### What the task requires
The lines to find are those in the entries that hold the word "classical"; copy every one of them.

((

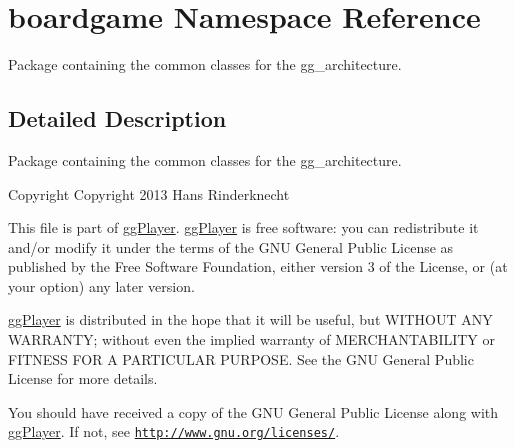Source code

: \hypertarget{namespaceboardgame}{\section{boardgame Namespace Reference}
\label{namespaceboardgame}
}


Package containing the common classes for the gg\-\_\-architecture.  




\subsection{Detailed Description}
Package containing the common classes for the gg\-\_\-architecture. \begin{DoxyCopyright}{Copyright}
Copyright 2013 Hans Rinderknecht
\end{DoxyCopyright}
This file is part of \hyperlink{namespacegg_player}{gg\-Player}. \hyperlink{namespacegg_player}{gg\-Player} is free software\-: you can redistribute it and/or modify it under the terms of the G\-N\-U General Public License as published by the Free Software Foundation, either version 3 of the License, or (at your option) any later version.

\hyperlink{namespacegg_player}{gg\-Player} is distributed in the hope that it will be useful, but W\-I\-T\-H\-O\-U\-T A\-N\-Y W\-A\-R\-R\-A\-N\-T\-Y; without even the implied warranty of M\-E\-R\-C\-H\-A\-N\-T\-A\-B\-I\-L\-I\-T\-Y or F\-I\-T\-N\-E\-S\-S F\-O\-R A P\-A\-R\-T\-I\-C\-U\-L\-A\-R P\-U\-R\-P\-O\-S\-E. See the G\-N\-U General Public License for more details.

You should have received a copy of the G\-N\-U General Public License along with \hyperlink{namespacegg_player}{gg\-Player}. If not, see \href{http://www.gnu.org/licenses/}{\tt http\-://www.\-gnu.\-org/licenses/}. 
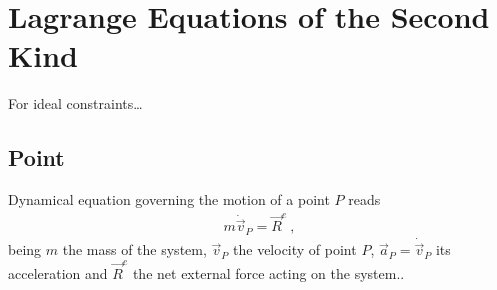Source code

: \documentclass[letterpaper,10pt,english]{jupyterBook}
\begin{document}
\sphinxstepscope


\section{Lagrange Equations of the Second Kind}
\label{\detokenize{ch/lagrange-ii-type:lagrange-equations-of-the-second-kind}}\label{\detokenize{ch/lagrange-ii-type:classical-mechanics-lagrange-ii-type}}\label{\detokenize{ch/lagrange-ii-type::doc}}
\sphinxAtStartPar
For ideal constraints…

\sphinxstepscope




\subsection{Point}
\label{\detokenize{ch/lagrange-point:point}}\label{\detokenize{ch/lagrange-point:classical-mechanics-lagrange-point}}\label{\detokenize{ch/lagrange-point::doc}}
\sphinxAtStartPar
{} Dynamical equation governing the motion of a point \(P\) reads
\begin{equation*}
\begin{split}m \dot{\vec{v}}_P = \vec{R}^e \ ,\end{split}
\end{equation*}
\sphinxAtStartPar
being \(m\) the mass of the system, \(\vec{v}_P\) the velocity of point \(P\), \(\vec{a}_P = \dot{\vec{v}}_P\) its acceleration and \(\vec{R}^{e}\) the net external force acting on the system..
\end{document}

))

### Finished exercise
\label{\detokenize{ch/lagrange-ii-type:lagrange-equations-of-the-second-kind}}\label{\detokenize{ch/lagrange-ii-type:classical-mechanics-lagrange-ii-type}}\label{\detokenize{ch/lagrange-ii-type::doc}}
\label{\detokenize{ch/lagrange-point:point}}\label{\detokenize{ch/lagrange-point:classical-mechanics-lagrange-point}}\label{\detokenize{ch/lagrange-point::doc}}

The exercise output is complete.